▸ DATA SUPPLIED
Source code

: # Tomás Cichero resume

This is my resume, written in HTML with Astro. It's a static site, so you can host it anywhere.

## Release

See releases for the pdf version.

▸ WHAT TO DO
The full listing should be reproduced exactly.

▸ REPLY
Source code

: # Tomás Cichero resume

This is my resume, written in HTML with Astro. It's a static site, so you can host it anywhere.

## Release

See releases for the pdf version.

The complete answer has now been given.